Anyway, I'm pretty sure your OB one is of a standard size so you should be able to replace it easily enough.


----------



## battalionchief3 (Jun 27, 2006)

someone should try this out and let us know if it works.....


----------



## SDCampers (Oct 29, 2008)

I will be replacing my home throne, so I'll try the seat in the Outback before installing it in the house. Won't be till next weekend. I'll post the results.


----------



## Lmbevard (Mar 18, 2006)

SDCampers said:


> I will be replacing my home throne, so I'll try the seat in the Outback before installing it in the house. Won't be till next weekend. I'll post the results.


one of the things about the plastic seat is that it seals a little better than most regular seats, a good idea to prevent odors from coming in.


----------



## ALASKA PFLOCK (Jun 24, 2007)

Minimize the time spent indoors, if you know what I mean.


----------



## TwoElkhounds (Mar 11, 2007)

My seat broke on my toilet last year.

The answer is YES, a traditional round toilet seat will fit on the porcelain Outback toilet. The hardest part was finding a round beige plastic seat. Painted wood seats are much more common. I think I eventually found mine at Walmart as I recall.
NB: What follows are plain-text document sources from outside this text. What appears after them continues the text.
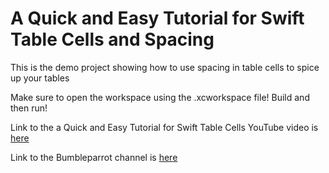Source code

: # A Quick and Easy Tutorial for Swift Table Cells and Spacing
This is the demo project showing how to use spacing in table cells to spice up your tables

Make sure to open the workspace using the .xcworkspace file! Build and then run!

Link to the a Quick and Easy Tutorial for Swift Table Cells YouTube video is [here](https://youtu.be/N4_H7k7vm2o "Quick and Easy Tutorial for Swift Table Cells")

Link to the Bumbleparrot channel is [here](https://www.youtube.com/channel/UCoIBpoU4p5XdptaoeD6RUIg "Bumbleparrot YouTube Channel")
The home style toilet seat is much better than the thin, flexible seat that originally came with the toilet. It is sturdy and does not slip around and bend like the old one.

DAN


----------



## leaderdogmom (Feb 14, 2009)

I was wondering the same thing this past weekend on our first trip out with the new fiver. Seems like a very flimsy plastic seat for the porcelain toilet. But good point about it fitting tighter to keep out odors.


----------



## tdvffjohn (Mar 10, 2005)

Get a padded seat for extra comfort


----------



## Oregon_Camper (Sep 13, 2004)

tdvffjohn said:


> Get a padded seat for extra comfort


LOL....


----------



## thefulminator (Aug 8, 2007)

The first thing we did to our 21RS was to swap out the flimsy plastic seat for something more substantial. Yes, a standard round (not elongated) residential seat works great. Home depot carries an inexpensive "Bone" color Bemis brand seat that has a mounting system where once it is installed you can unhook the seat from above the toilet without use of a screwdriver. A handy feature. Who wants to get down on the floor and reach around the back of the toilet if you ever want to take the seat off for cleaning? Bemis seat at Home Depot

Now someone needs to come up with a heated seat that runs on LP propane.


----------